The broadcasting career of Mike Forrest spanned more than 40 years, including five in which he worked as a sports reporter and weekend sports anchor for Channel 3.

While that represented only a small percentage of the time spent in his profession, Mr. Forrest could accurately be called a survivor during that span from 1978 through 1982.

“I survived nine management changes and worked with — count ‘em — 34 different news weekend anchors,” he said in a 1984 interview with The Inquirer. “You might say it toughened me up.”

Still, it was a fulfilling life in the industry for Mr. Forrest, 76, who died Monday, May 25, while in hospice care in Bradenton, Fla., of complications resulting from the coronavirus.

Despite his relatively short stint at KYW-TV, Mr. Forrest remained in the area well after his time there. He lived in Cherry Hill until his retirement, working locally as a correspondent for ESPN and conducting a business in which he produced commercials as well as the syndicated food program The Green Grocer, which ran from 1990 through 2000 and aired in 28 U.S. cities, locally on Fox29.

He ended his broadcasting career as a reporter at News 12 New Jersey while fighting Parkinson’s disease after being diagnosed in 1995. He lived his retirement years in Sarasota, Fla.

“There was so much that he talked about over the years,” said his son Brett, a national security reporter for the Wall Street Journal. “He was so proud of his achievements. He absolutely loved being a reporter in Philly. There was just so much going on, so much color and action, and he absolutely was thrilled to be in the mix.”

A native of the Bronx, New York City, who grew up in a housing project and sneaked into Yankee Stadium to watch his idol, Mickey Mantle, Mr. Forrest had dreams of acting on Broadway. He turned to broadcasting after being hired by the New York radio station WNEW, and he got his first big break covering the 1965 civil war in the Dominican Republic.

He transferred to KNEW in San Francisco and covered the 1968 presidential campaign, including the tumultuous Democratic National Convention in Chicago. He then turned to sports, doing radio play-by-play for the NHL’s expansion Oakland Seals and color commentary on Oakland Raiders broadcasts.

Mr. Forrest worked at the 1968 Democratic National Convention in Chicago.
COURTESY / Brett Forrest
Mr. Forrest worked at the 1968 Democratic National Convention in Chicago.

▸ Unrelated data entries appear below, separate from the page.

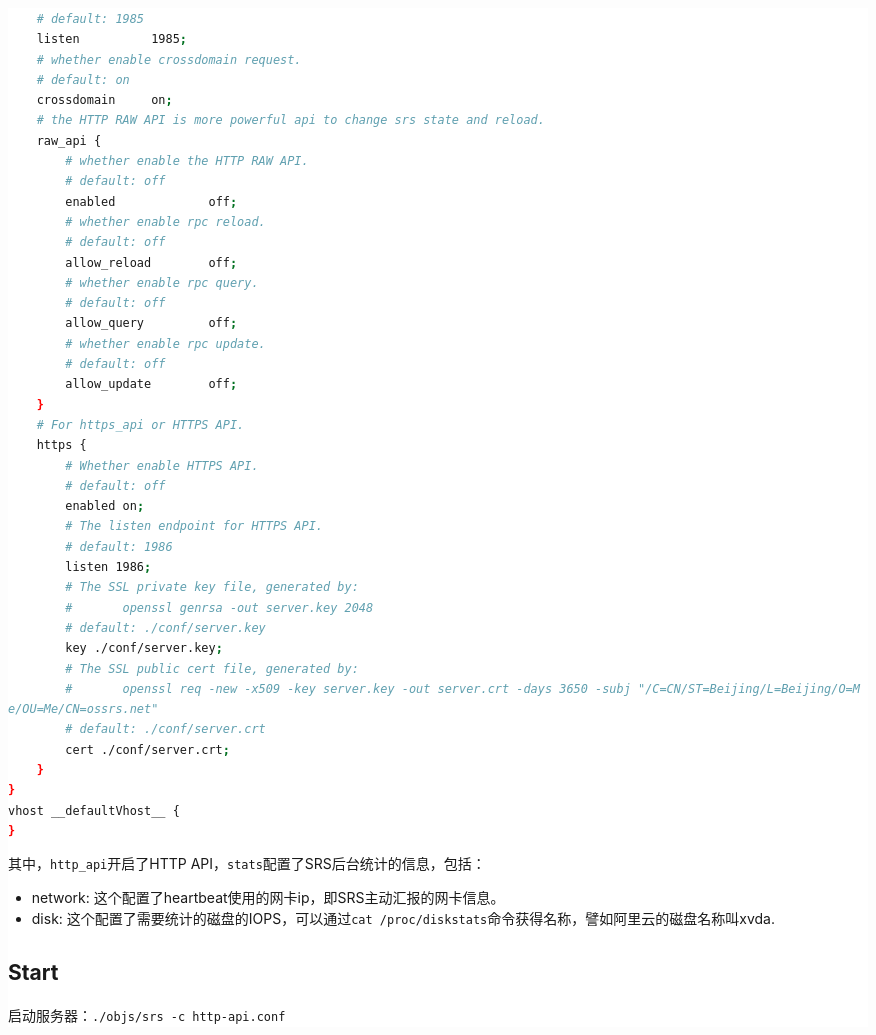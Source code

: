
 ```bash
    # default: 1985
    listen          1985;
    # whether enable crossdomain request.
    # default: on
    crossdomain     on;
    # the HTTP RAW API is more powerful api to change srs state and reload.
    raw_api {
        # whether enable the HTTP RAW API.
        # default: off
        enabled             off;
        # whether enable rpc reload.
        # default: off
        allow_reload        off;
        # whether enable rpc query.
        # default: off
        allow_query         off;
        # whether enable rpc update.
        # default: off
        allow_update        off;
    }
    # For https_api or HTTPS API.
    https {
        # Whether enable HTTPS API.
        # default: off
        enabled on;
        # The listen endpoint for HTTPS API.
        # default: 1986
        listen 1986;
        # The SSL private key file, generated by:
        #       openssl genrsa -out server.key 2048
        # default: ./conf/server.key
        key ./conf/server.key;
        # The SSL public cert file, generated by:
        #       openssl req -new -x509 -key server.key -out server.crt -days 3650 -subj "/C=CN/ST=Beijing/L=Beijing/O=Me/OU=Me/CN=ossrs.net"
        # default: ./conf/server.crt
        cert ./conf/server.crt;
    }
}
vhost __defaultVhost__ {
}
```

其中，`http_api`开启了HTTP API，`stats`配置了SRS后台统计的信息，包括：

* network: 这个配置了heartbeat使用的网卡ip，即SRS主动汇报的网卡信息。
* disk: 这个配置了需要统计的磁盘的IOPS，可以通过`cat /proc/diskstats`命令获得名称，譬如阿里云的磁盘名称叫xvda.

## Start

启动服务器：`./objs/srs -c http-api.conf`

He later transitioned to television with the Seals, a move that opened up more TV opportunities for him as a reporter and anchor before he moved east to join KYW-TV in 1978.

He brought what he had learned as a news reporter to sports television. His son remembered his father as being known among the Philadelphia press corps “as the guy who would always find the story and chase after it tenaciously.”

“He was a very tough reporter, and he had very high standards,” Brett said. “He had a very strong journalistic ethic.”

Mr. Forrest left Channel 3 in January 1983, after the station declined to give him a new contract and he was frustrated that he was never promoted to weekday sports anchor.

“No matter how good a job I did, I could never get the weekday anchor job because I was aligned with previous, previous, previous management,” he said in the 1984 interview. “Every time there was a change, one of the newspaper writers would ask why they didn’t give me a try. I became a small but annoying embarrassment to them.”

 After a stint behind the lens, Mr. Forrest returned in front of the camera reporting for News 12 New Jersey after his Parkinson’s diagnosis.
COURTESY / Brett Forrest
After a stint behind the lens, Mr. Forrest returned in front of the camera reporting for News 12 New Jersey after his Parkinson’s diagnosis.

He signed on with ESPN as its Philadelphia correspondent “doing basically what he had been doing at Channel 3,” his son said. After leaving the cable network, Mr. Forrest, who owned a flower shop in Cherry Hill that he bought during his KYW days, worked behind the camera. He returned in front of the camera reporting for News 12 New Jersey after his Parkinson’s diagnosis.

In addition to his son, Mr. Forrest is survived by his wife of 28 years, Maria; son Craig; daughter Cindy; and five grandchildren. His former wife, Marcia, from whom he was divorced, died in 2013.